• [What is needed]
Apart from the pictures, please restate every entry below exactly.

Saved entries:
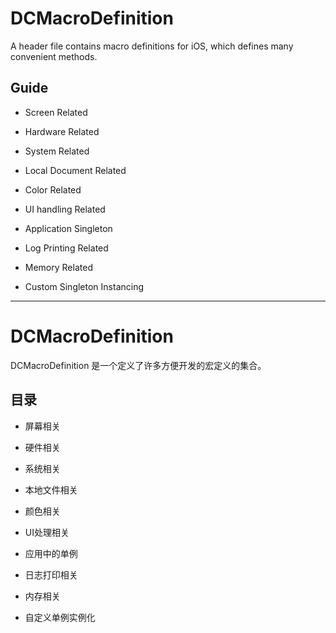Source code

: # DCMacroDefinition

A header file contains macro definitions for iOS, which defines many convenient methods.

## Guide

- Screen Related

- Hardware Related

- System Related

- Local Document Related

- Color Related

- UI handling Related

- Application Singleton

- Log Printing Related

- Memory Related

- Custom Singleton Instancing


-----

# DCMacroDefinition

DCMacroDefinition 是一个定义了许多方便开发的宏定义的集合。

## 目录

- 屏幕相关

- 硬件相关

- 系统相关

- 本地文件相关

- 颜色相关

- UI处理相关

- 应用中的单例

- 日志打印相关

- 内存相关

- 自定义单例实例化
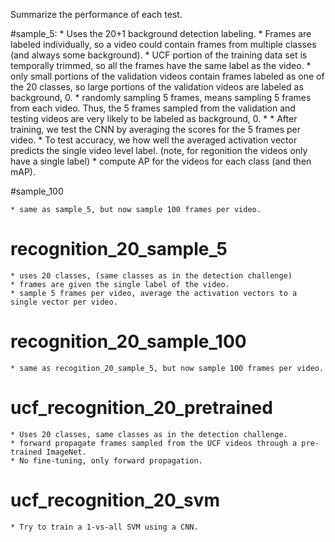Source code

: Summarize the performance of each test.

#sample_5: 
    * Uses the 20+1 background detection labeling.
    * Frames are labeled individually, so a video could contain frames from multiple classes (and always some background).
    * UCF portion of the training data set is temporally trimmed, so all the frames have the same label as the video.
    * only small portions of the validation videos contain frames labeled as one of the 20 classes, so large portions
    of the validation videos are labeled as background, 0.
    * randomly sampling 5 frames, means sampling 5 frames from each video. Thus, the 5 frames sampled from the validation and testing videos are very likely to be labeled as background, 0.
    *
    * After training, we test the CNN by averaging the scores for the 5 frames per video.
    * To test accuracy, we how well the averaged activation vector predicts the single video level label. 
    (note, for regonition the videos only have a single label)
    * compute AP for the videos for each class (and then mAP).
    
#sample_100

    * same as sample_5, but now sample 100 frames per video.
    
    
# recognition_20_sample_5
    * uses 20 classes, (same classes as in the detection challenge)
    * frames are given the single label of the video. 
    * sample 5 frames per video, average the activation vectors to a single vector per video.
    
# recognition_20_sample_100
    * same as recogition_20_sample_5, but now sample 100 frames per video.
    

# ucf_recognition_20_pretrained
    * Uses 20 classes, same classes as in the detection challenge.
    * forward propagate frames sampled from the UCF videos through a pre-trained ImageNet.
    * No fine-tuning, only forward propagation.

# ucf_recognition_20_svm
    * Try to train a 1-vs-all SVM using a CNN.
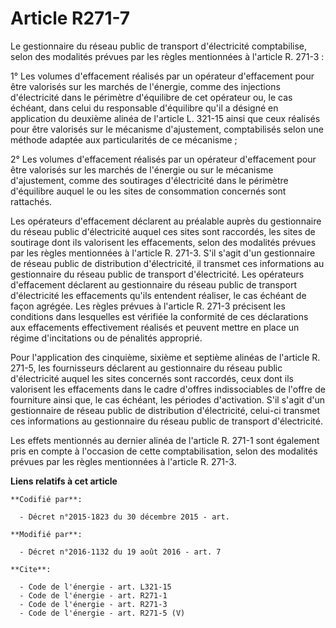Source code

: # Article R271-7

Le gestionnaire du réseau public de transport d'électricité comptabilise, selon des modalités prévues par les règles
mentionnées à l'article R. 271-3 : 

1° Les volumes d'effacement réalisés par un opérateur d'effacement pour être valorisés sur les marchés de l'énergie, comme
des injections d'électricité dans le périmètre d'équilibre de cet opérateur ou, le cas échéant, dans celui du responsable
d'équilibre qu'il a désigné en application du deuxième alinéa de l'article L. 321-15 ainsi que ceux réalisés pour être
valorisés sur le mécanisme d'ajustement, comptabilisés selon une méthode adaptée aux particularités de ce mécanisme ; 

2° Les volumes d'effacement réalisés par un opérateur d'effacement pour être valorisés sur les marchés de l'énergie ou sur le
mécanisme d'ajustement, comme des soutirages d'électricité dans le périmètre d'équilibre auquel le ou les sites de
consommation concernés sont rattachés. 

Les opérateurs d'effacement déclarent au préalable auprès du gestionnaire du réseau public d'électricité auquel ces sites
sont raccordés, les sites de soutirage dont ils valorisent les effacements, selon des modalités prévues par les règles
mentionnées à l'article R. 271-3. S'il s'agit d'un gestionnaire de réseau public de distribution d'électricité, il transmet
ces informations au gestionnaire du réseau public de transport d'électricité. Les opérateurs d'effacement déclarent au
gestionnaire du réseau public de transport d'électricité les effacements qu'ils entendent réaliser, le cas échéant de façon
agrégée. Les règles prévues à l'article R. 271-3 précisent les conditions dans lesquelles est vérifiée la conformité de ces
déclarations aux effacements effectivement réalisés et peuvent mettre en place un régime d'incitations ou de pénalités
approprié. 

Pour l'application des cinquième, sixième et septième alinéas de l'article R. 271-5, les fournisseurs déclarent au
gestionnaire du réseau public d'électricité auquel les sites concernés sont raccordés, ceux dont ils valorisent les
effacements dans le cadre d'offres indissociables de l'offre de fourniture ainsi que, le cas échéant, les périodes
d'activation. S'il s'agit d'un gestionnaire de réseau public de distribution d'électricité, celui-ci transmet ces
informations au gestionnaire du réseau public de transport d'électricité. 

Les effets mentionnés au dernier alinéa de l'article R. 271-1 sont également pris en compte à l'occasion de cette
comptabilisation, selon des modalités prévues par les règles mentionnées à l'article R. 271-3.

**Liens relatifs à cet article**

	**Codifié par**:

	  - Décret n°2015-1823 du 30 décembre 2015 - art.

	**Modifié par**:

	  - Décret n°2016-1132 du 19 août 2016 - art. 7

	**Cite**:

	  - Code de l'énergie - art. L321-15
	  - Code de l'énergie - art. R271-1
	  - Code de l'énergie - art. R271-3
	  - Code de l'énergie - art. R271-5 (V)
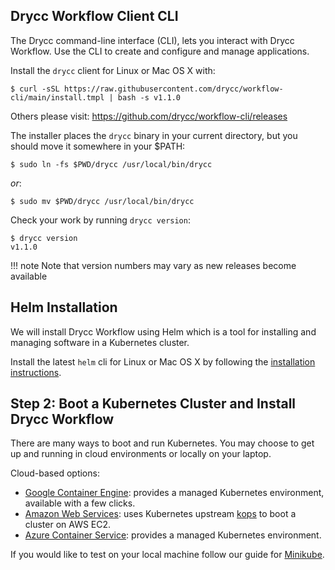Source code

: ## Drycc Workflow Client CLI

The Drycc command-line interface (CLI), lets you interact with Drycc Workflow.
Use the CLI to create and configure and manage applications.

Install the `drycc` client for Linux or Mac OS X with:

    $ curl -sSL https://raw.githubusercontent.com/drycc/workflow-cli/main/install.tmpl | bash -s v1.1.0

Others please visit: https://github.com/drycc/workflow-cli/releases

The installer places the `drycc` binary in your current directory, but you
should move it somewhere in your $PATH:

    $ sudo ln -fs $PWD/drycc /usr/local/bin/drycc

*or*:

    $ sudo mv $PWD/drycc /usr/local/bin/drycc

Check your work by running `drycc version`:

    $ drycc version
    v1.1.0

!!! note
    Note that version numbers may vary as new releases become available

## Helm Installation

We will install Drycc Workflow using Helm which is a tool for installing and managing software in a
Kubernetes cluster.

Install the latest `helm` cli for Linux or Mac OS X by following the
[installation instructions][helm-install].

## Step 2: Boot a Kubernetes Cluster and Install Drycc Workflow

There are many ways to boot and run Kubernetes. You may choose to get up and running in cloud environments or locally on your laptop.

Cloud-based options:

* [Google Container Engine](provider/gke/boot.md): provides a managed Kubernetes environment, available with a few clicks.
* [Amazon Web Services](provider/aws/boot.md): uses Kubernetes upstream [kops](https://github.com/kubernetes/kops) to boot a cluster on AWS EC2.
* [Azure Container Service](provider/azure-acs/boot.md): provides a managed Kubernetes environment.

If you would like to test on your local machine follow our guide for [Minikube](provider/minikube/boot.md).


[helm-install]: https://github.com/kubernetes/helm#install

• [Exercise solution]
Source code

: # DCMacroDefinition

A header file contains macro definitions for iOS, which defines many convenient methods.

## Guide

- Screen Related

- Hardware Related

- System Related

- Local Document Related

- Color Related

- UI handling Related

- Application Singleton

- Log Printing Related

- Memory Related

- Custom Singleton Instancing


-----

# DCMacroDefinition

DCMacroDefinition 是一个定义了许多方便开发的宏定义的集合。

## 目录

- 屏幕相关

- 硬件相关

- 系统相关

- 本地文件相关

- 颜色相关

- UI处理相关

- 应用中的单例

- 日志打印相关

- 内存相关

- 自定义单例实例化
Source code

: Summarize the performance of each test.

#sample_5: 
    * Uses the 20+1 background detection labeling.
    * Frames are labeled individually, so a video could contain frames from multiple classes (and always some background).
    * UCF portion of the training data set is temporally trimmed, so all the frames have the same label as the video.
    * only small portions of the validation videos contain frames labeled as one of the 20 classes, so large portions
    of the validation videos are labeled as background, 0.
    * randomly sampling 5 frames, means sampling 5 frames from each video. Thus, the 5 frames sampled from the validation and testing videos are very likely to be labeled as background, 0.
    *
    * After training, we test the CNN by averaging the scores for the 5 frames per video.
    * To test accuracy, we how well the averaged activation vector predicts the single video level label. 
    (note, for regonition the videos only have a single label)
    * compute AP for the videos for each class (and then mAP).
    
#sample_100

    * same as sample_5, but now sample 100 frames per video.
    
    
# recognition_20_sample_5
    * uses 20 classes, (same classes as in the detection challenge)
    * frames are given the single label of the video. 
    * sample 5 frames per video, average the activation vectors to a single vector per video.
    
# recognition_20_sample_100
    * same as recogition_20_sample_5, but now sample 100 frames per video.
    

# ucf_recognition_20_pretrained
    * Uses 20 classes, same classes as in the detection challenge.
    * forward propagate frames sampled from the UCF videos through a pre-trained ImageNet.
    * No fine-tuning, only forward propagation.

# ucf_recognition_20_svm
    * Try to train a 1-vs-all SVM using a CNN.
Source code

: # Article R271-7

Le gestionnaire du réseau public de transport d'électricité comptabilise, selon des modalités prévues par les règles
mentionnées à l'article R. 271-3 : 

1° Les volumes d'effacement réalisés par un opérateur d'effacement pour être valorisés sur les marchés de l'énergie, comme
des injections d'électricité dans le périmètre d'équilibre de cet opérateur ou, le cas échéant, dans celui du responsable
d'équilibre qu'il a désigné en application du deuxième alinéa de l'article L. 321-15 ainsi que ceux réalisés pour être
valorisés sur le mécanisme d'ajustement, comptabilisés selon une méthode adaptée aux particularités de ce mécanisme ; 

2° Les volumes d'effacement réalisés par un opérateur d'effacement pour être valorisés sur les marchés de l'énergie ou sur le
mécanisme d'ajustement, comme des soutirages d'électricité dans le périmètre d'équilibre auquel le ou les sites de
consommation concernés sont rattachés. 

Les opérateurs d'effacement déclarent au préalable auprès du gestionnaire du réseau public d'électricité auquel ces sites
sont raccordés, les sites de soutirage dont ils valorisent les effacements, selon des modalités prévues par les règles
mentionnées à l'article R. 271-3. S'il s'agit d'un gestionnaire de réseau public de distribution d'électricité, il transmet
ces informations au gestionnaire du réseau public de transport d'électricité. Les opérateurs d'effacement déclarent au
gestionnaire du réseau public de transport d'électricité les effacements qu'ils entendent réaliser, le cas échéant de façon
agrégée. Les règles prévues à l'article R. 271-3 précisent les conditions dans lesquelles est vérifiée la conformité de ces
déclarations aux effacements effectivement réalisés et peuvent mettre en place un régime d'incitations ou de pénalités
approprié. 

Pour l'application des cinquième, sixième et septième alinéas de l'article R. 271-5, les fournisseurs déclarent au
gestionnaire du réseau public d'électricité auquel les sites concernés sont raccordés, ceux dont ils valorisent les
effacements dans le cadre d'offres indissociables de l'offre de fourniture ainsi que, le cas échéant, les périodes
d'activation. S'il s'agit d'un gestionnaire de réseau public de distribution d'électricité, celui-ci transmet ces
informations au gestionnaire du réseau public de transport d'électricité. 

Les effets mentionnés au dernier alinéa de l'article R. 271-1 sont également pris en compte à l'occasion de cette
comptabilisation, selon des modalités prévues par les règles mentionnées à l'article R. 271-3.

**Liens relatifs à cet article**

	**Codifié par**:

	  - Décret n°2015-1823 du 30 décembre 2015 - art.

	**Modifié par**:

	  - Décret n°2016-1132 du 19 août 2016 - art. 7

	**Cite**:

	  - Code de l'énergie - art. L321-15
	  - Code de l'énergie - art. R271-1
	  - Code de l'énergie - art. R271-3
	  - Code de l'énergie - art. R271-5 (V)
Source code

: ## Drycc Workflow Client CLI

The Drycc command-line interface (CLI), lets you interact with Drycc Workflow.
Use the CLI to create and configure and manage applications.

Install the `drycc` client for Linux or Mac OS X with:

    $ curl -sSL https://raw.githubusercontent.com/drycc/workflow-cli/main/install.tmpl | bash -s v1.1.0

Others please visit: https://github.com/drycc/workflow-cli/releases

The installer places the `drycc` binary in your current directory, but you
should move it somewhere in your $PATH:

    $ sudo ln -fs $PWD/drycc /usr/local/bin/drycc

*or*:

    $ sudo mv $PWD/drycc /usr/local/bin/drycc

Check your work by running `drycc version`:

    $ drycc version
    v1.1.0

!!! note
    Note that version numbers may vary as new releases become available

## Helm Installation

We will install Drycc Workflow using Helm which is a tool for installing and managing software in a
Kubernetes cluster.

Install the latest `helm` cli for Linux or Mac OS X by following the
[installation instructions][helm-install].

## Step 2: Boot a Kubernetes Cluster and Install Drycc Workflow

There are many ways to boot and run Kubernetes. You may choose to get up and running in cloud environments or locally on your laptop.

Cloud-based options:

* [Google Container Engine](provider/gke/boot.md): provides a managed Kubernetes environment, available with a few clicks.
* [Amazon Web Services](provider/aws/boot.md): uses Kubernetes upstream [kops](https://github.com/kubernetes/kops) to boot a cluster on AWS EC2.
* [Azure Container Service](provider/azure-acs/boot.md): provides a managed Kubernetes environment.

If you would like to test on your local machine follow our guide for [Minikube](provider/minikube/boot.md).


[helm-install]: https://github.com/kubernetes/helm#install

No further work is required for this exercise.